Klee. Walpurgis Night. 1935
Klee sabía en qué consistía su misión. Para él, la pintura no era una evasión, sino casi un instrumento visionario. Los artistas de la época, con los surrealistas a la cabeza, tenían la misma fijación: encontrar los mundos paralelos que sospechaban que se escondían tras la llamada realidad. A veces, de manera literal. Él experimentó con el esgrafiado de óleo para averiguar qué se escondía bajo la superficie, tal como haría otro electrón libre, Max Ernst, a través del frottage. El arte tenía que servir para encontrar “la realidad detrás de las cosas visibles”, en palabras del propio Klee. […] Klee nunca se ciñó a un estilo ni a una escuela. “Su arte respondía a una visión propia e interna y no se enmarcó en un grupo, como la mayoría de artistas de vanguardia. En ese sentido, se trata de un personaje aparte dentro de las vanguardias, que trasciende su período histórico. Por eso el eco de su obra sigue resonando hoy”, relata Gale.
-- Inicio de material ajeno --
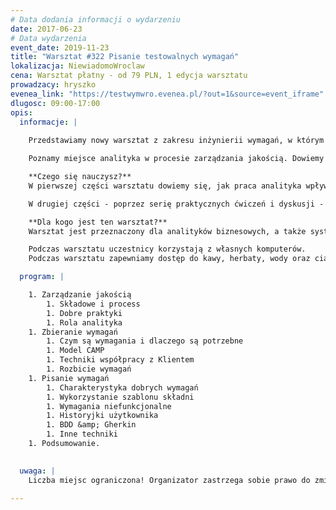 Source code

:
 ```yaml
---
# Data dodania informacji o wydarzeniu
date: 2017-06-23
# Data wydarzenia
event_date: 2019-11-23
title: "Warsztat #322 Pisanie testowalnych wymagań"
lokalizacja: NiewiadomoWroclaw
cena: Warsztat płatny - od 79 PLN, 1 edycja warsztatu
prowadzacy: hryszko
evenea_link: "https://testwymwro.evenea.pl/?out=1&source=event_iframe"
dlugosc: 09:00-17:00
opis:
  informacje: |
    
    Przedstawiamy nowy warsztat z zakresu inżynierii wymagań, w którym zapoznamy się teorią i praktyką tworzenia dobrych, a w szcególności testowalnych wymagań. 

    Poznamy miejsce analityka w procesie zarządzania jakością. Dowiemy się jaki wpływ mają dobre wymagania na końcową jakość projektu. Zapoznamy się z technikami zbierania i pisania wymagań w taki sposób, aby były zrozumiałe dla testerów i programistów, a tym samym aby wspólpraca w zespole była efektywniejsza.

    **Czego się nauczysz?**
    W pierwszej części warsztatu dowiemy się, jak praca analityka wpływa na zrządzanie jakością oraz jakie są dobre praktyki z tym związane. Poznamy i przećwiczymy także techniki zbierania i rozbijania wyagań.

    W drugiej części - poprzez serię praktycznych ćwiczeń i dyskusji - poznamy pojęcie testowalności wymagań, a także poszerzymy swoją wiedzę i umiejętności w zakresie pisania ich w sposób jasny, zrozumiały dla szerokiej grupy odbiorców i dobrze ustrukturyzowany.

    **Dla kogo jest ten warsztat?**
    Warsztat jest przeznaczony dla analityków biznesowych, a także systemowych. Wszystkich pracujących przy zbieraniu i opracowywaniu wymagań do systemów infromatycznych, współpracujących na co dzień z zespołami programistów i testerów.

    Podczas warsztatu uczestnicy korzystają z własnych komputerów.
    Podczas warsztatu zapewniamy dostęp do kawy, herbaty, wody oraz ciastek. W porze obiadowej zapewniamy pizzę w wersji mięsnej lub wegetariańskiej.

  program: |

    1. Zarządzanie jakością
        1. Składowe i process
        1. Dobre praktyki
        1. Rola analityka
    1. Zbieranie wymagań
        1. Czym są wymagania i dlaczego są potrzebne
        1. Model CAMP
        1. Techniki współpracy z Klientem
        1. Rozbicie wymagań
    1. Pisanie wymagań
        1. Charakterystyka dobrych wymagań
        1. Wykorzystanie szablonu składni
        1. Wymagania niefunkcjonalne
        1. Historyjki użytkownika
        1. BDD &amp; Gherkin
        1. Inne techniki
    1. Podsumowanie.
    

  uwaga: |
    Liczba miejsc ograniczona! Organizator zastrzega sobie prawo do zmiany lokalizacji wydarzenia oraz jego odwołania w przypadku niezgłoszenia się minimalnej liczby uczestników.

---
```

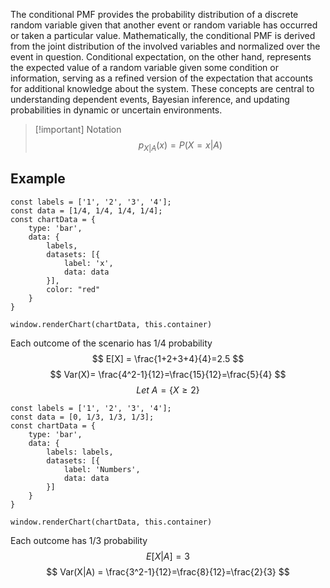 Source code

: The conditional PMF provides the probability distribution of a discrete random variable given that another event or random variable has occurred or taken a particular value. Mathematically, the conditional PMF is derived from the joint distribution of the involved variables and normalized over the event in question. Conditional expectation, on the other hand, represents the expected value of a random variable given some condition or information, serving as a refined version of the expectation that accounts for additional knowledge about the system. These concepts are central to understanding dependent events, Bayesian inference, and updating probabilities in dynamic or uncertain environments.

>[!important]  Notation
>$$p_{X|A}(x) = P(X=x | A)$$

## Example
```dataviewjs
const labels = ['1', '2', '3', '4'];
const data = [1/4, 1/4, 1/4, 1/4];
const chartData = {  
    type: 'bar',
    data: {
        labels,
        datasets: [{
            label: 'x',
            data: data
        }],
        color: "red"
    }
}

window.renderChart(chartData, this.container)
```
Each outcome of the scenario has 1/4 probability
$$
E[X] = \frac{1+2+3+4}{4}=2.5
$$
$$
Var(X)= \frac{4^2-1}{12}=\frac{15}{12}=\frac{5}{4}
$$
$$
Let\ A=\{X\geq 2\}
$$
```dataviewjs
const labels = ['1', '2', '3', '4'];
const data = [0, 1/3, 1/3, 1/3];
const chartData = {  
    type: 'bar',
    data: {
        labels: labels,
        datasets: [{
            label: 'Numbers',
            data: data
        }]
    }
}

window.renderChart(chartData, this.container)
```

Each outcome has 1/3 probability
$$
E[X|A]=3
$$
$$
Var(X|A) = \frac{3^2-1}{12}=\frac{8}{12}=\frac{2}{3}
$$
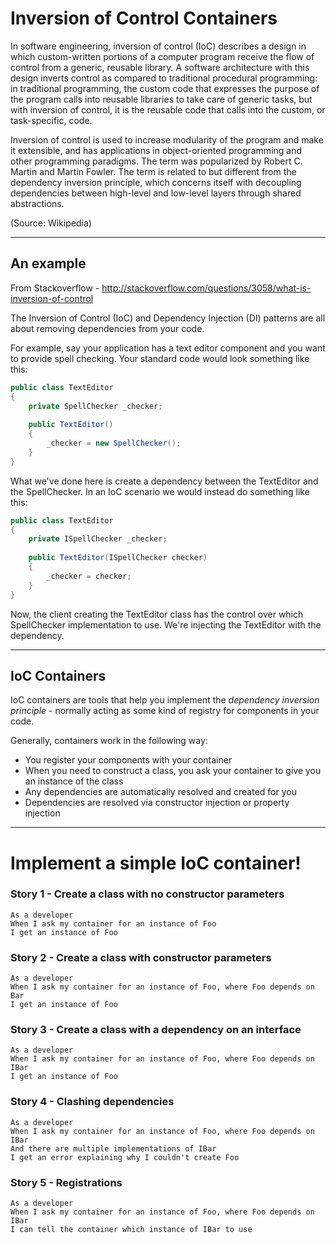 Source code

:# Inversion of Control Containers

In software engineering, inversion of control (IoC) describes a design in which custom-written portions of a computer program receive the flow of control from a generic, reusable library. A software architecture with this design inverts control as compared to traditional procedural programming: in traditional programming, the custom code that expresses the purpose of the program calls into reusable libraries to take care of generic tasks, but with inversion of control, it is the reusable code that calls into the custom, or task-specific, code.

Inversion of control is used to increase modularity of the program and make it extensible, and has applications in object-oriented programming and other programming paradigms. The term was popularized by Robert C. Martin and Martin Fowler. The term is related to but different from the dependency inversion principle, which concerns itself with decoupling dependencies between high-level and low-level layers through shared abstractions.

(Source: Wikipedia)

---
## An example

From Stackoverflow - http://stackoverflow.com/questions/3058/what-is-inversion-of-control

The Inversion of Control (IoC) and Dependency Injection (DI) patterns are all about removing dependencies from your code.

For example, say your application has a text editor component and you want to provide spell checking. Your standard code would look something like this:

```csharp
public class TextEditor
{
    private SpellChecker _checker;
    
    public TextEditor()
    {
        _checker = new SpellChecker();
    }
}
```

What we've done here is create a dependency between the TextEditor and the SpellChecker. In an IoC scenario we would instead do something like this:

```csharp
public class TextEditor
{
    private ISpellChecker _checker;
    
    public TextEditor(ISpellChecker checker)
    {
        _checker = checker;
    }
}
```

Now, the client creating the TextEditor class has the control over which SpellChecker implementation to use. We're injecting the TextEditor with the dependency.

---

## IoC Containers

IoC containers are tools that help you implement the *dependency inversion principle* - normally acting as some kind of registry for components in your code.

Generally, containers work in the following way:

* You register your components with your container
* When you need to construct a class, you ask your container to give you an instance of the class
* Any dependencies are automatically resolved and created for you
* Dependencies are resolved via constructor injection or property injection

---

# Implement a simple IoC container!

### Story 1 - Create a class with no constructor parameters

``` 
As a developer
When I ask my container for an instance of Foo
I get an instance of Foo
```

### Story 2 - Create a class with constructor parameters

``` 
As a developer
When I ask my container for an instance of Foo, where Foo depends on Bar
I get an instance of Foo
```

### Story 3 - Create a class with a dependency on an interface

``` 
As a developer
When I ask my container for an instance of Foo, where Foo depends on IBar
I get an instance of Foo
```

### Story 4 - Clashing dependencies

``` 
As a developer
When I ask my container for an instance of Foo, where Foo depends on IBar
And there are multiple implementations of IBar
I get an error explaining why I couldn't create Foo
```

### Story 5 - Registrations

``` 
As a developer
When I ask my container for an instance of Foo, where Foo depends on IBar
I can tell the container which instance of IBar to use
```

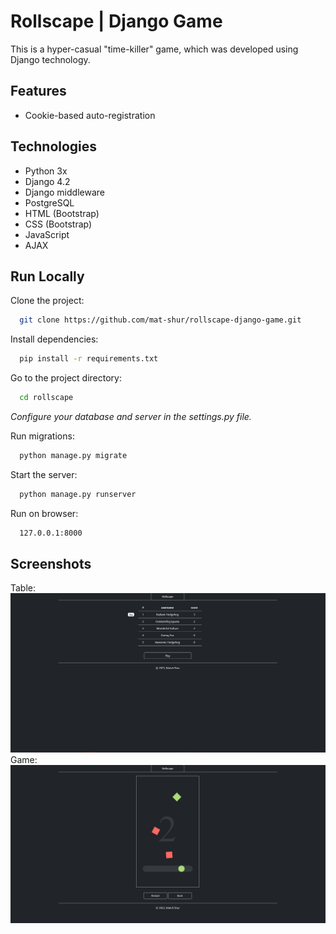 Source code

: 
# Rollscape | Django Game

This is a hyper-casual "time-killer" game, which was developed using Django technology.


## Features

- Cookie-based auto-registration

## Technologies

- Python 3x
- Django 4.2
- Django middleware
- PostgreSQL
- HTML (Bootstrap)
- CSS (Bootstrap)
- JavaScript
- AJAX
## Run Locally

Clone the project:

```bash
  git clone https://github.com/mat-shur/rollscape-django-game.git
```

Install dependencies:

```bash
  pip install -r requirements.txt
```

Go to the project directory:

```bash
  cd rollscape
```

*Configure your database and server in the settings.py file.*

Run migrations:

```bash
  python manage.py migrate
```

Start the server:

```bash
  python manage.py runserver
```

Run on browser:

```bash
  127.0.0.1:8000
```


## Screenshots
Table:
![Table](/Screenshots/table.jpg?raw=true "Table")
Game:
![Game](/Screenshots/game.jpg?raw=true "Game")

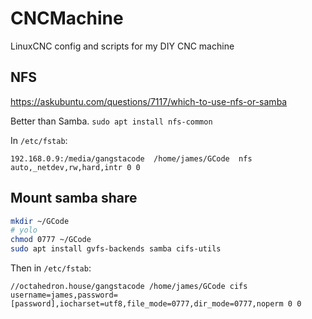 # CNCMachine

LinuxCNC config and scripts for my DIY CNC machine

## NFS

<https://askubuntu.com/questions/7117/which-to-use-nfs-or-samba>

Better than Samba. `sudo apt install nfs-common`

In `/etc/fstab`:

```
192.168.0.9:/media/gangstacode  /home/james/GCode  nfs auto,_netdev,rw,hard,intr 0 0
```

## Mount samba share

```bash
mkdir ~/GCode
# yolo
chmod 0777 ~/GCode 
sudo apt install gvfs-backends samba cifs-utils
```

Then in `/etc/fstab`:

```
//octahedron.house/gangstacode /home/james/GCode cifs username=james,password=[password],iocharset=utf8,file_mode=0777,dir_mode=0777,noperm 0 0
``` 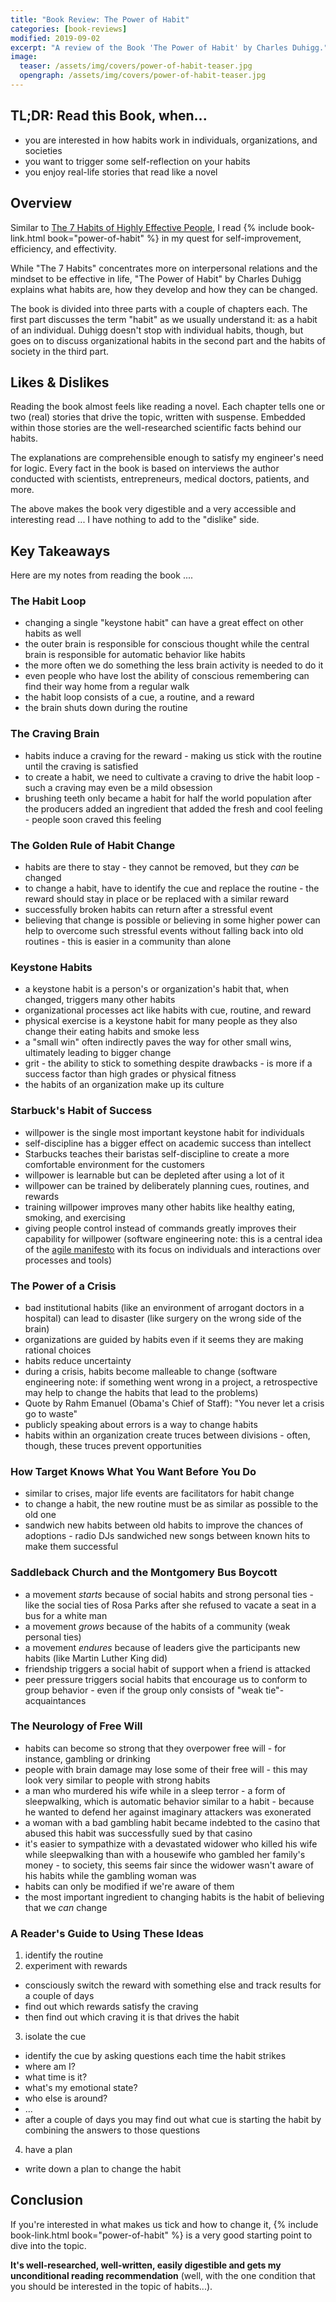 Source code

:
 ```yaml
---
title: "Book Review: The Power of Habit"
categories: [book-reviews]
modified: 2019-09-02
excerpt: "A review of the Book 'The Power of Habit' by Charles Duhigg."
image:
  teaser: /assets/img/covers/power-of-habit-teaser.jpg
  opengraph: /assets/img/covers/power-of-habit-teaser.jpg
---
```


## TL;DR: Read this Book, when...

* you are interested in how habits work in individuals, organizations, and societies
* you want to trigger some self-reflection on your habits
* you enjoy real-life stories that read like a novel 

## Overview

Similar to [The 7 Habits of Highly Effective People](/book-review-7-habits), I read {% include book-link.html book="power-of-habit" %} in my quest for self-improvement, efficiency, and effectivity. 

While "The 7 Habits" concentrates more on interpersonal relations and the mindset to be effective in life, "The Power of Habit" by Charles Duhigg explains what habits are, how they develop and how they can be changed. 

The book is divided into three parts with a couple of chapters each. The first part discusses the term "habit" as we usually understand it: as a habit of an individual. Duhigg doesn't stop with individual habits, though, but goes on to discuss organizational habits in the second part and the habits of society in the third part.

## Likes & Dislikes

Reading the book almost feels like reading a novel. Each chapter tells one or two (real) stories that drive the topic, written with suspense. Embedded within those stories are the well-researched scientific facts behind our habits.   

The explanations are comprehensible enough to satisfy my engineer's need for logic. Every fact in the book is based on interviews the author conducted with scientists, entrepreneurs, medical doctors, patients, and more.

The above makes the book very digestible and a very accessible and interesting read ... I have nothing to add to the "dislike" side.

## Key Takeaways

Here are my notes from reading the book ....

### The Habit Loop

* changing a single "keystone habit" can have a great effect on other habits as well
* the outer brain is responsible for conscious thought while the central brain is responsible for automatic behavior like habits
* the more often we do something the less brain activity is needed to do it
* even people who have lost the ability of conscious remembering can find their way home from a regular walk
* the habit loop consists of a cue, a routine, and a reward
* the brain shuts down during the routine 

### The Craving Brain

* habits induce a craving for the reward - making us stick with the routine until the craving is satisfied
* to create a habit, we need to cultivate a craving to drive the habit loop - such a craving may even be a mild obsession
* brushing teeth only became a habit for half the world population after the producers added an ingredient that added the fresh and cool feeling - people soon craved this feeling

### The Golden Rule of Habit Change

* habits are there to stay - they cannot be removed, but they *can* be changed
* to change a habit, have to identify the cue and replace the routine - the reward should stay in place or be replaced with a similar reward
* successfully broken habits can return after a stressful event
* believing that change is possible or believing in some higher power can help to overcome such stressful events without falling back into old routines - this is easier in a community than alone


### Keystone Habits

* a keystone habit is a person's or organization's habit that, when changed, triggers many other habits
* organizational processes act like habits with cue, routine, and reward
* physical exercise is a keystone habit for many people as they also change their eating habits and smoke less
* a "small win" often indirectly paves the way for other small wins, ultimately leading to bigger change
* grit - the ability to stick to something despite drawbacks - is more if a success factor than high grades or physical fitness
* the habits of an organization make up its culture  

### Starbuck's Habit of Success

* willpower is the single most important keystone habit for individuals
* self-discipline has a bigger effect on academic success than intellect
* Starbucks teaches their baristas self-discipline to create a more comfortable environment for the customers
* willpower is learnable but can be depleted after using a lot of it
* willpower can be trained by deliberately planning cues, routines, and rewards
* training willpower improves many other habits like healthy eating, smoking, and exercising
* giving people control instead of commands greatly improves their capability for willpower (software engineering note: this is a central idea of the [agile manifesto](https://agilemanifesto.org/) with its focus on individuals and interactions over processes and tools)

### The Power of a Crisis

* bad institutional habits (like an environment of arrogant doctors in a hospital) can lead to disaster (like surgery on the wrong side of the brain)
* organizations are guided by habits even if it seems they are making rational choices
* habits reduce uncertainty
* during a crisis, habits become malleable to change (software engineering note: if something went wrong in a project, a retrospective may help to change the habits that lead to the problems)
* Quote by Rahm Emanuel (Obama's Chief of Staff): "You never let a crisis go to waste"
* publicly speaking about errors is a way to change habits
* habits within an organization create truces between divisions - often, though, these truces prevent opportunities

### How Target Knows What You Want Before You Do

* similar to crises, major life events are facilitators for habit change
* to change a habit, the new routine must be as similar as possible to the old one
* sandwich new habits between old habits to improve the chances of adoptions - radio DJs sandwiched new songs between known hits to make them successful

### Saddleback Church and the Montgomery Bus Boycott

* a movement *starts* because of social habits and strong personal ties - like the social ties of Rosa Parks after she refused to vacate a seat in a bus for a white man
* a movement *grows* because of the habits of a community (weak personal ties)
* a movement *endures* because of leaders give the participants new habits (like Martin Luther King did)
* friendship triggers a social habit of support when a friend is attacked
* peer pressure triggers social habits that encourage us to conform to group behavior - even if the group only consists of "weak tie"-acquaintances  

### The Neurology of Free Will

* habits can become so strong that they overpower free will - for instance, gambling or drinking
* people with brain damage may lose some of their free will - this may look very similar to people with strong habits
* a man who murdered his wife while in a sleep terror - a form of sleepwalking, which is automatic behavior similar to a habit - because he wanted to defend her against imaginary attackers was exonerated
* a woman with a bad gambling habit became indebted to the casino that abused this habit was successfully sued by that casino
* it's easier to sympathize with a devastated widower who killed his wife while sleepwalking than with a housewife who gambled her family's money - to society, this seems fair since the widower wasn't aware of his habits while the gambling woman was
* habits can only be modified if we're aware of them
* the most important ingredient to changing habits is the habit of believing that we *can* change  

### A Reader's Guide to Using These Ideas

1. identify the routine
2. experiment with rewards
  * consciously switch the reward with something else and track results for a couple of days
  * find out which rewards satisfy the craving
  * then find out which craving it is that drives the habit
3. isolate the cue
  * identify the cue by asking questions each time the habit strikes
  * where am I?
  * what time is it?
  * what's my emotional state?
  * who else is around?
  * ...
  * after a couple of days you may find out what cue is starting the habit by combining the answers to those questions
4. have a plan
  * write down a plan to change the habit

## Conclusion

If you're interested in what makes us tick and how to change it, {% include book-link.html book="power-of-habit" %} is a very good starting point to dive into the topic.

**It's well-researched, well-written, easily digestible and gets my unconditional reading recommendation** (well, with the one condition that you should be interested in the topic of habits...).


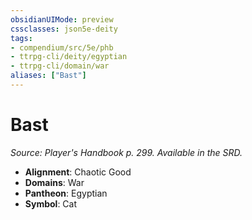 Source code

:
 ```yaml
---
obsidianUIMode: preview
cssclasses: json5e-deity
tags:
- compendium/src/5e/phb
- ttrpg-cli/deity/egyptian
- ttrpg-cli/domain/war
aliases: ["Bast"]
---
```

# Bast
*Source: Player's Handbook p. 299. Available in the SRD.* 

- **Alignment**: Chaotic Good
- **Domains**: War
- **Pantheon**: Egyptian
- **Symbol**: Cat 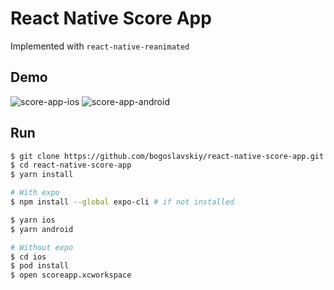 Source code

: # React Native Score App

Implemented with `react-native-reanimated`

## Demo
![score-app-ios](https://user-images.githubusercontent.com/5034713/145101365-c0ad8f3a-88d8-4c19-9e3d-ef69c783f262.gif)
![score-app-android](https://user-images.githubusercontent.com/5034713/145101403-af06a9f1-0c69-4b18-b2c4-782dd7ac329b.gif)



## Run 
```bash
$ git clone https://github.com/bogoslavskiy/react-native-score-app.git
$ cd react-native-score-app
$ yarn install

# With expo 
$ npm install --global expo-cli # if not installed

$ yarn ios
$ yarn android

# Without expo 
$ cd ios
$ pod install
$ open scoreapp.xcworkspace

```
Klee decía a sus alumnos que pintar consistía en “sacar a la línea de paseo”. Puede que hubiera algo más. Entre sus retículas dislocadas, prismas fragmentados y garabatos angustiados se entrevé una lejana silueta: la del nuevo paradigma estético que se impondrá tras la hecatombe bélica. Otra de sus citas lo deja todavía más claro: “Un pintor no debe pintar lo que ve, sino lo que se verá”.